Mais nous avions tenu bon, pour survivre. Nous avions coupé les câbles de notre dernier monte-charge.
Depuis, quinze ans avaient passé. Quinze ans que nous nous claquemurions ici, aveugles et sourdes à ce qui pouvait bien se passer en contrebas.
Nous mangeâmes dans un silence relatif, assises en tailleur. Chacune des nôtres semblait plongée dans ses pensées en grignotant sa ration de fruits et de légumes ; et je devinais que ces pensées-là n’avaient rien de joyeux. Beaucoup de nos récoltes d’automne étaient perdues. Les enfants étaient les seules à discuter gaiement, inconscientes de l’humeur morose qui régnait autour d’elles. Elles étaient si chétives…

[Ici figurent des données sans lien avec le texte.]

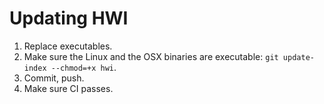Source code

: ﻿# Updating HWI

1. Replace executables.
2. Make sure the Linux and the OSX binaries are executable: `git update-index --chmod=+x hwi`.
3. Commit, push.
4. Make sure CI passes.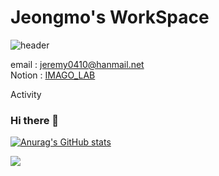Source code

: # Jeongmo's WorkSpace

![header](https://capsule-render.vercel.app/api?type=rect&color=3eb489&height=200&section=header&text=capsule%20render&fontSize=90&animation=scaleIn)


email : jeremy0410@hanmail.net  
Notion : [IMAGO_LAB](https://debonair-diagram-1c3.notion.site/IMAGO-LAB-fe9b427453b041dc83db36ccb704e868)

Activity

### Hi there 👋

[![Anurag's GitHub stats](https://github-readme-stats.vercel.app/api?username=JeongmoRYU)](https://github.com/JeongmoRYU/github-readme-stats)

<!--
**JeongmoRyu/JeongmoRYU** is a ✨ _special_ ✨ repository because its `README.md` (this file) appears on your GitHub profile.

Here are some ideas to get you started:

- 🔭 I’m currently working on ...
- 🌱 I’m currently learning ...
- 👯 I’m looking to collaborate on ...
- 🤔 I’m looking for help with ...
- 💬 Ask me about ...
- 📫 How to reach me: ...
- 😄 Pronouns: ...
- ⚡ Fun fact: ...
-->

<a href="링크 주소입력하삼" target="_blank"><img src="https://img.shields.io/badge/뱃지레이블-f5e29f?style=flat&logo=bookstack&logoColor=0e2e2a"/></a>
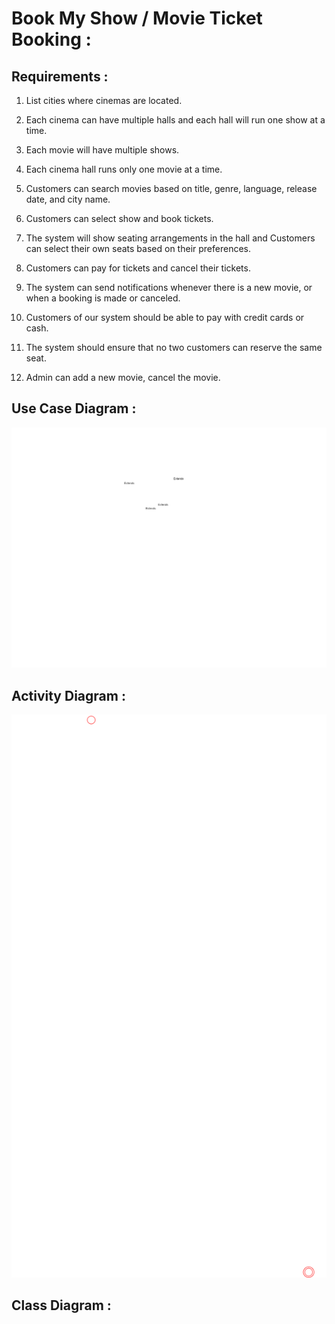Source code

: # Book My Show / Movie Ticket Booking :

## Requirements :

1. List cities where cinemas are located.

2. Each cinema can have multiple halls and each hall will run one show at a time.

3. Each movie will have multiple shows.

4. Each cinema hall runs only one movie at a time.

5. Customers can search movies based on title, genre, language, release date, and city name.

6. Customers can select show and book tickets.

7. The system will show seating arrangements in the hall and Customers can select their own seats based on their preferences.

8. Customers can pay for tickets and cancel their tickets.

9. The system can send notifications whenever there is a new movie, or when a booking is made or canceled.

10. Customers of our system should be able to pay with credit cards or cash.

11. The system should ensure that no two customers can reserve the same seat.

12. Admin can add a new movie, cancel the movie.


## Use Case Diagram :

![Book My Show Use Case](UseCase.png)

## Activity Diagram :

![Book My Show Activity Diagram](ActivityDiagram.png)

## Class Diagram :
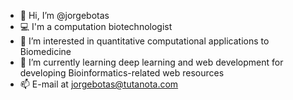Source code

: - 👋 Hi, I’m @jorgebotas
- :computer: I'm a computation biotechnologist
- 👀 I’m interested in quantitative computational applications to Biomedicine
- 🌱 I’m currently learning deep learning and  web development for developing Bioinformatics-related web resources
- 📫 E-mail at jorgebotas@tutanota.com

<!--- - 💞️ I’m looking to collaborate on as many interesting bioinformatics projects as possible! --->


<!---
jorgebotas/jorgebotas is a ✨ special ✨ repository because its `README.md` (this file) appears on your GitHub profile.
You can click the Preview link to take a look at your changes.
--->
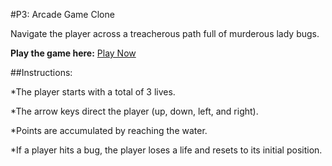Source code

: #P3: Arcade Game Clone

Navigate the player across a treacherous path full of murderous lady bugs.

**Play the game here:** [Play Now](http://akboada.github.io/arcade-game/)

##Instructions:

*The player starts with a total of 3 lives.

*The arrow keys direct the player (up, down, left, and right).

*Points are accumulated by reaching the water.

*If a player hits a bug, the player loses a life and resets to its
initial position.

Nous espérions toutes que l’hiver ne serait pas trop froid, mais à cette altitude, c’était un vœu bien naïf. L’hiver était ce que nous redoutions le plus : il était mordant, glacial, et souvent meurtrier pour les plus faibles d’entre nous. Même pour survivre aux pires nuits de blizzard, nous n’osions jamais nous aventurer trop loin dans la Maison. Désormais, elle n'appartenait plus aux Dames. Nous savions les Ours capables de grimper vers nous, de construire des échelles pour nous atteindre ; certaines d'entre nous en cauchemardaient encore. Nous avions piégé tout l’étage afin que personne ne puisse nous débusquer. Ce n’était plus notre Maison, elle n’avait plus rien d’accueillant. Nous n'avions même plus de lampes pour y vivre. Alors nous nous blottissions derrière les premières cloisons, en écoutant le vent siffler à quelques mètres de nous, serrées les unes contre les autres pour partager notre chaleur. Parfois, quand vraiment la nuit était trop dure, nous nous servions des quelques pierres à feu que nous avions réussi à trouver à l’entresol quinze ans auparavant. Mais elles s’usaient vite et nous n’en avions pas d’autres. Il ne fallait les utiliser qu’en dernier recours.
Pendant un millénaire, les Dames avaient été un peuple de cristal et de lumière ; à présent, nous vivions dans l’obscurité, nues comme des animaux.